(Records from a dataset)
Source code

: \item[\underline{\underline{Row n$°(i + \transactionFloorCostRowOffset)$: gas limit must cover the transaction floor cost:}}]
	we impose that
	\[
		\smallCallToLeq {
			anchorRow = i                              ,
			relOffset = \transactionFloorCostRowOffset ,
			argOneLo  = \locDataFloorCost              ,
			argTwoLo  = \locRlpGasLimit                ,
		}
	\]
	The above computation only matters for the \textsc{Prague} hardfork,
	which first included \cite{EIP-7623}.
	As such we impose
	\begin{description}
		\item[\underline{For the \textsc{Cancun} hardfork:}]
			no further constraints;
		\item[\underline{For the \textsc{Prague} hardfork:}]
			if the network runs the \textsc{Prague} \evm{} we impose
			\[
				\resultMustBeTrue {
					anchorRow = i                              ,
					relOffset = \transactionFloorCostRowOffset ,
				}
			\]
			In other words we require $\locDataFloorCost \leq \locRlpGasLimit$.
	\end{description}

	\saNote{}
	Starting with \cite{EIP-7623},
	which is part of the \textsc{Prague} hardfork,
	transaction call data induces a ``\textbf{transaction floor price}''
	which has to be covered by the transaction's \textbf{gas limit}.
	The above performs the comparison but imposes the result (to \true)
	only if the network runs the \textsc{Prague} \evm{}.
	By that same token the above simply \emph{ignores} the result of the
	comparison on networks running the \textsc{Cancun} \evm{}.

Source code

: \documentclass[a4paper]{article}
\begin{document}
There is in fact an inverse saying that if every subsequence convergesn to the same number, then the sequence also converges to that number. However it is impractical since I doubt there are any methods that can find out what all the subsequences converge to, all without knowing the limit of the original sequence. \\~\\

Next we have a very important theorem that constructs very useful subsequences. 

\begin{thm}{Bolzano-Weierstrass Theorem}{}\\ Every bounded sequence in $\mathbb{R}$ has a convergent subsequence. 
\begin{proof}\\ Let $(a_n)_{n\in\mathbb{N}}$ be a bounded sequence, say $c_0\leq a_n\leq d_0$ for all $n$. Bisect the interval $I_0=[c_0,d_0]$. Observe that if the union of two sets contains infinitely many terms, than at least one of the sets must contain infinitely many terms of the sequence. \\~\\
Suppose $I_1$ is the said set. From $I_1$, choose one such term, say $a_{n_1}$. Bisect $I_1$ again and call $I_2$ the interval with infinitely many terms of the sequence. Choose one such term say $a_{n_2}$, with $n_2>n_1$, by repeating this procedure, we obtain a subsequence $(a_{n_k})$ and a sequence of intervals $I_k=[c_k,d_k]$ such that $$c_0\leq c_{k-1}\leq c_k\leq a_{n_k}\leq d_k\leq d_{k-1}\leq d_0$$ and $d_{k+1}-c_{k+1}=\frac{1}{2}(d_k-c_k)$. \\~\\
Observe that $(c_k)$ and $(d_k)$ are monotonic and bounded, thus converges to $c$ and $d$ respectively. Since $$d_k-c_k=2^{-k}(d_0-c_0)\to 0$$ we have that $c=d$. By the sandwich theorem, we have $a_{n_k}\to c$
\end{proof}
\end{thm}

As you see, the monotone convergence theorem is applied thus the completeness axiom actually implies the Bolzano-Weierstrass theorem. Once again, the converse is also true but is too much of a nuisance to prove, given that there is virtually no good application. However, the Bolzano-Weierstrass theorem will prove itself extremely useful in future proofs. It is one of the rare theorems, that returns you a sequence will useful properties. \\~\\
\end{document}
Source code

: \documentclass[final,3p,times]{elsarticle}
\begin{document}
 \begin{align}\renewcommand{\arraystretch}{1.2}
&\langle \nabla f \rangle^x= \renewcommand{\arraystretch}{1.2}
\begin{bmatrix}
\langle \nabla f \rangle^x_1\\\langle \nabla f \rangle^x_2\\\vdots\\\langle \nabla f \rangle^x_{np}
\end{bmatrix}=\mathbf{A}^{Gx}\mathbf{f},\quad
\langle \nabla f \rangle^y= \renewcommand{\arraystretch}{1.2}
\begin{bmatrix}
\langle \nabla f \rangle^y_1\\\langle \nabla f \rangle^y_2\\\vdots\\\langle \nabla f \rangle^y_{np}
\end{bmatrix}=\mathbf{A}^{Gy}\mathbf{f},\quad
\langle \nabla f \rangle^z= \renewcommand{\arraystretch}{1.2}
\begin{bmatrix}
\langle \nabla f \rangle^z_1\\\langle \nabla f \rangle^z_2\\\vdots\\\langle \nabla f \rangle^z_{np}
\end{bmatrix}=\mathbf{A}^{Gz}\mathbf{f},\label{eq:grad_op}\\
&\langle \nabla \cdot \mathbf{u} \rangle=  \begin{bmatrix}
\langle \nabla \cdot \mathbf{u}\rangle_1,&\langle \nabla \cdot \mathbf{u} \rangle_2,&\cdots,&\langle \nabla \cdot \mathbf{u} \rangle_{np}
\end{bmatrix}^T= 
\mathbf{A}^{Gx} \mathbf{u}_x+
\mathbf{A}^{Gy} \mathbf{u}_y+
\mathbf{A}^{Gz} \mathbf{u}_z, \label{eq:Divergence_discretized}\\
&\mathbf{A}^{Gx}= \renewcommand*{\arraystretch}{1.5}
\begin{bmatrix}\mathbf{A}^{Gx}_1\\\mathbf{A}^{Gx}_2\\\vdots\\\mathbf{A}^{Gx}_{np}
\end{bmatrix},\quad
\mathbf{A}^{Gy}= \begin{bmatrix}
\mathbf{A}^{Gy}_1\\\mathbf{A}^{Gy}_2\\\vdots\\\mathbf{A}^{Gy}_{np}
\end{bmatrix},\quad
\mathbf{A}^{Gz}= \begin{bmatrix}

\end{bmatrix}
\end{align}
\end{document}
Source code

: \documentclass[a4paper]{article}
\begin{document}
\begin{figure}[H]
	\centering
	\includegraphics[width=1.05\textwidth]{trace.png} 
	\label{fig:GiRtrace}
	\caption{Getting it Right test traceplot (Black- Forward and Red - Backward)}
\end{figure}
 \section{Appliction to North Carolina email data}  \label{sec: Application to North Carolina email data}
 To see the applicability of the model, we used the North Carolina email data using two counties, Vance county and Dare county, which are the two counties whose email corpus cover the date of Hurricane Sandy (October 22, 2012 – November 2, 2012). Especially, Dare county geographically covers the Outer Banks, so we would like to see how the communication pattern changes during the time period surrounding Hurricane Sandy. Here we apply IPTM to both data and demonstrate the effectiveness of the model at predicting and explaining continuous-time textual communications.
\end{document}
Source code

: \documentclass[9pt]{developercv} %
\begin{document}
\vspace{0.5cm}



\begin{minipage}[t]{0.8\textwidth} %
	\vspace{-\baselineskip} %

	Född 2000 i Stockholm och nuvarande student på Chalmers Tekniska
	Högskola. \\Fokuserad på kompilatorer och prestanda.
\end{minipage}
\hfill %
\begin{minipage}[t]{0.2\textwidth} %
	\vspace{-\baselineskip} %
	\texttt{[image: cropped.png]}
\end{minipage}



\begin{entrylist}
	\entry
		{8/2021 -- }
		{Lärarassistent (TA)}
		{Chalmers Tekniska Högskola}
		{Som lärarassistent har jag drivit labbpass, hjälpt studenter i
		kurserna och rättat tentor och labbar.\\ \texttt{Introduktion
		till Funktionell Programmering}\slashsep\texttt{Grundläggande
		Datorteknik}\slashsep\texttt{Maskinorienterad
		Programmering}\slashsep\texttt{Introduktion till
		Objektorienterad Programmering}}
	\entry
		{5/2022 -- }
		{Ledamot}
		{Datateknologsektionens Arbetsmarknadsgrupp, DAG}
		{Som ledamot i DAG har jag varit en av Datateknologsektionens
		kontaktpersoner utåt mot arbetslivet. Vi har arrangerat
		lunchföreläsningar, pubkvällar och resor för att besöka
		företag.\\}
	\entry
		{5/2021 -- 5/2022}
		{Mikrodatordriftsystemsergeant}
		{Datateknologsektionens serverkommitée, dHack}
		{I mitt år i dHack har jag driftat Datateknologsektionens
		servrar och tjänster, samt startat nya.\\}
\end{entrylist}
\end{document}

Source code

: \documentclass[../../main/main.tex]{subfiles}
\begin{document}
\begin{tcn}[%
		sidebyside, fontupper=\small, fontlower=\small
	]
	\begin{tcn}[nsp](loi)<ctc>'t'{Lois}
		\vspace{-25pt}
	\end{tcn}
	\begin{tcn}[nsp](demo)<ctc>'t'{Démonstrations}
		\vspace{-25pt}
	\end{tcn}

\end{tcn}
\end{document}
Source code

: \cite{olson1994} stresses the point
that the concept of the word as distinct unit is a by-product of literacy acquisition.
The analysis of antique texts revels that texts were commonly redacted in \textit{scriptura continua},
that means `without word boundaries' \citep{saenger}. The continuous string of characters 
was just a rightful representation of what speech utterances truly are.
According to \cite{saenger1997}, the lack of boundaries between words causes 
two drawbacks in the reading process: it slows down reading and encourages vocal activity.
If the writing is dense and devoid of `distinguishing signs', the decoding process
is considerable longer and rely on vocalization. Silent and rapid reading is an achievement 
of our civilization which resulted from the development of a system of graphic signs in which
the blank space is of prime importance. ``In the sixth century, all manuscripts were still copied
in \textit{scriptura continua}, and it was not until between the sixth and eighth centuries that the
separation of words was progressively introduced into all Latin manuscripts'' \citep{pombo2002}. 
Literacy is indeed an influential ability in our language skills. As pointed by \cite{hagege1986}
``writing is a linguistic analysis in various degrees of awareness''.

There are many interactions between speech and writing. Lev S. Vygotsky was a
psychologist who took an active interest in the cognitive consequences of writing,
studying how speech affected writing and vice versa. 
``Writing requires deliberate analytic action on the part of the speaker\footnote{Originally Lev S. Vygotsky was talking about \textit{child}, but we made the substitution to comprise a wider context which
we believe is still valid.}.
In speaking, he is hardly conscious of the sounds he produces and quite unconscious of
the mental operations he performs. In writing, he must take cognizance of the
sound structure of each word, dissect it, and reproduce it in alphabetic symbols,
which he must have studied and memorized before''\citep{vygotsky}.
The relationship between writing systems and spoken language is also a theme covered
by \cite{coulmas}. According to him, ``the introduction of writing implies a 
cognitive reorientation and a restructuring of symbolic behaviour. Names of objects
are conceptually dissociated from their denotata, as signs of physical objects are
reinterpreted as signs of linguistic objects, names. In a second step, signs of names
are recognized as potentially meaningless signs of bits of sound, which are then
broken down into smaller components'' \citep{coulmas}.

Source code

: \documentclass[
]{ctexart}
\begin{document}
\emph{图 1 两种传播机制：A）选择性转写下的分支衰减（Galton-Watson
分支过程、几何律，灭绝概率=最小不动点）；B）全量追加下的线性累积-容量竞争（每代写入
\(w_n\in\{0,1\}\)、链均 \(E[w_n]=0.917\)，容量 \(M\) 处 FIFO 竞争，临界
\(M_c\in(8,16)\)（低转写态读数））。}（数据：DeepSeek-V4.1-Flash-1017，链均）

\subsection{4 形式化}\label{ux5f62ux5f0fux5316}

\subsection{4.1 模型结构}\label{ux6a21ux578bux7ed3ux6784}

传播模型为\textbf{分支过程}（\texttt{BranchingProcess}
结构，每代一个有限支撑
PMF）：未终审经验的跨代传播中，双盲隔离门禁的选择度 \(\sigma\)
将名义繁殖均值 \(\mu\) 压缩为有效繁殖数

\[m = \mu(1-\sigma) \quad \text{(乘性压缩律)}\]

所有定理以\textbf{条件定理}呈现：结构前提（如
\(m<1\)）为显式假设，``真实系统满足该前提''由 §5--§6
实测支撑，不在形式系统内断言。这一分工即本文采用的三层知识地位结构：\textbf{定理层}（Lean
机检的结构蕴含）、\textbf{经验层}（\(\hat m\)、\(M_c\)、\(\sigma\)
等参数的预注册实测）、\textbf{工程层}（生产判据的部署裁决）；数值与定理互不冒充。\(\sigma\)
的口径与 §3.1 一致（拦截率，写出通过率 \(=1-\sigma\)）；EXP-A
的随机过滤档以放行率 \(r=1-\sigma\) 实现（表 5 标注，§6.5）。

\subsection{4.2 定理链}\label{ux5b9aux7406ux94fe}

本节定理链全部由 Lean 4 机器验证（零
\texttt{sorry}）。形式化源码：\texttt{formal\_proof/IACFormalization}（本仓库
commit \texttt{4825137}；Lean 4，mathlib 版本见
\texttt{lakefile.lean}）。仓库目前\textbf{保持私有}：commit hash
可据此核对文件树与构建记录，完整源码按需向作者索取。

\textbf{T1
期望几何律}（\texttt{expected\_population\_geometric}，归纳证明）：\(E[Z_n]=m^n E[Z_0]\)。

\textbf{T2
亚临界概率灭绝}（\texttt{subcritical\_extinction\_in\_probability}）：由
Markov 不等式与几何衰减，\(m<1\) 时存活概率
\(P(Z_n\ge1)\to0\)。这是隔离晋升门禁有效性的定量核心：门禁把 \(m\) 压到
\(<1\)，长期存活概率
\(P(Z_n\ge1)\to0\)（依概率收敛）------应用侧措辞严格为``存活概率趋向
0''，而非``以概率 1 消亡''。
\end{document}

## To do
Both the line containing "There are many" and the line containing "studying how speech" belong in the answer. Print them and every line above that falls between them exactly, and no others.

## Task solution
There are many interactions between speech and writing. Lev S. Vygotsky was a
psychologist who took an active interest in the cognitive consequences of writing,
studying how speech affected writing and vice versa. 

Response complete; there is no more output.